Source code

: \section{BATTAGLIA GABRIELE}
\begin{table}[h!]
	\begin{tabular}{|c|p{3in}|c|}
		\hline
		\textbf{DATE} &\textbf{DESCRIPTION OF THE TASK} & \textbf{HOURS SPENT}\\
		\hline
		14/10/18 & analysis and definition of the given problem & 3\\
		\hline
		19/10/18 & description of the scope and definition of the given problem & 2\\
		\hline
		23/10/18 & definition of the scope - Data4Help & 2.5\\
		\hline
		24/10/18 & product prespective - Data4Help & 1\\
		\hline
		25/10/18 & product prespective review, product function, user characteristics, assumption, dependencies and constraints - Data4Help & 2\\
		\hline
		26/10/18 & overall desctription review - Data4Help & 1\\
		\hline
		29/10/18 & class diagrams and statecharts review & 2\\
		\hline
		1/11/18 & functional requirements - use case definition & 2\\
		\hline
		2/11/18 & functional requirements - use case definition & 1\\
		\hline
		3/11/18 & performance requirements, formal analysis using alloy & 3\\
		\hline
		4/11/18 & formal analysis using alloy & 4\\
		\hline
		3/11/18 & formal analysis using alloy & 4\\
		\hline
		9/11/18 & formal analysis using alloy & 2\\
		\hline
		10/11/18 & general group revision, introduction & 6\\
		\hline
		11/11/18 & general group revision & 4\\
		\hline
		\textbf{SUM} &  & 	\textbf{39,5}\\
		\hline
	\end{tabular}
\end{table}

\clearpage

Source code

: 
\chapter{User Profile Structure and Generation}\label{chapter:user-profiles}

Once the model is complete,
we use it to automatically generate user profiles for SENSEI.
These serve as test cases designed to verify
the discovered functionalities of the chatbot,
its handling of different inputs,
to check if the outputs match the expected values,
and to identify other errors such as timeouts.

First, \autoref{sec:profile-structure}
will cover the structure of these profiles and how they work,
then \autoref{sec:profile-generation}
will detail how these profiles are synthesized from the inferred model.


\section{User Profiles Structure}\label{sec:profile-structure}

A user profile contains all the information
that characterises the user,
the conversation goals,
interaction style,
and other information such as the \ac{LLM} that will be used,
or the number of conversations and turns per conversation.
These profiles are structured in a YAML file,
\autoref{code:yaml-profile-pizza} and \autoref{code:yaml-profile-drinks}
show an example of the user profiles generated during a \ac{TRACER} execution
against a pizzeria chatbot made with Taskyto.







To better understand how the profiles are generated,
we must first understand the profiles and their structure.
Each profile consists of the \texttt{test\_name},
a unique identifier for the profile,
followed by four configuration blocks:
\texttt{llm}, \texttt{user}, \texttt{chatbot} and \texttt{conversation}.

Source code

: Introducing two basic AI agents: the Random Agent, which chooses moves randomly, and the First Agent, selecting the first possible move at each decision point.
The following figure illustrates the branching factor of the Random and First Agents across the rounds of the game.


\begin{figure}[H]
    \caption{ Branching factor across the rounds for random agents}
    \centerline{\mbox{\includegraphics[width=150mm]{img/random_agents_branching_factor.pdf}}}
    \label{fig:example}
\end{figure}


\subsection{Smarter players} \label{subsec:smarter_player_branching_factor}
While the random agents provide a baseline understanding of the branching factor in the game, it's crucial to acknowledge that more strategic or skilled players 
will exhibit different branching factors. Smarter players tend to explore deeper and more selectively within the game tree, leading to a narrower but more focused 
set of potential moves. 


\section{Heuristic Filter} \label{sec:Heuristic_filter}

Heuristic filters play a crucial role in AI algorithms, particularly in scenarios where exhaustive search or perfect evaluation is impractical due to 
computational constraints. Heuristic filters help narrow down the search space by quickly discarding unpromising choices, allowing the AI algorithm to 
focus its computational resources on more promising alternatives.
---+---
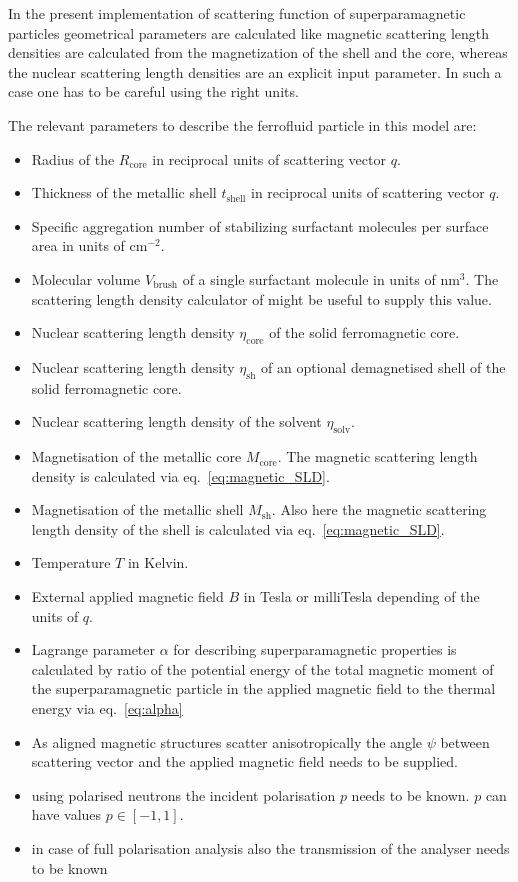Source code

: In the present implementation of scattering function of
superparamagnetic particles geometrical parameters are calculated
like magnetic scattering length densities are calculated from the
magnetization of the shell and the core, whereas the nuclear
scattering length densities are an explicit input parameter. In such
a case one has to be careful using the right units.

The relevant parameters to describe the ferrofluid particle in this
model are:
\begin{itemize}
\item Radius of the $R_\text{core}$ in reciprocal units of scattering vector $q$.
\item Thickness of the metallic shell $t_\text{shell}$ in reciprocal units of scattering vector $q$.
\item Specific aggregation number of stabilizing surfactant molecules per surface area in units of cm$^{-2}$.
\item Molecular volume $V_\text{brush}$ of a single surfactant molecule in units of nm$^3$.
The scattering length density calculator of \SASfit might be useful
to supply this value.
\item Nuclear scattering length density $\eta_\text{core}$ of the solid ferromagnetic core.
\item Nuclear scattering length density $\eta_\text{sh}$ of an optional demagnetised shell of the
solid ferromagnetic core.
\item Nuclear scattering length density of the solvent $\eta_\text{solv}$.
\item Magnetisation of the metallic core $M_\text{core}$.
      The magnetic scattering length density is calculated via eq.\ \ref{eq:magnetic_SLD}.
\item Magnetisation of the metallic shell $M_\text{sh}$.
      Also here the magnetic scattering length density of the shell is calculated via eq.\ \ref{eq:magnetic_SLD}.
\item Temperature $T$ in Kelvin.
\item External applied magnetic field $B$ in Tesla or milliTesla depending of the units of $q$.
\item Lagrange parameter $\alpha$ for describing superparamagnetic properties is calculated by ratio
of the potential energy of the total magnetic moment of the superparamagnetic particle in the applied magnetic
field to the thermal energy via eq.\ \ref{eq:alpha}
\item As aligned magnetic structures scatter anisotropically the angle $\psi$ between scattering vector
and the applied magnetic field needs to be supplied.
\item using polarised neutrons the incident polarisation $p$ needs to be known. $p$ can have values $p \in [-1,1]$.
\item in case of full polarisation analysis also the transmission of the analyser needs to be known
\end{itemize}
---+---
**What is needed:**
Repeat the entries above verbatim, but only from the line that has "show an example" down to the line that has "we must first", inclusive.

**Answer space:**
show an example of the user profiles generated during a \ac{TRACER} execution
against a pizzeria chatbot made with Taskyto.







To better understand how the profiles are generated,
we must first understand the profiles and their structure.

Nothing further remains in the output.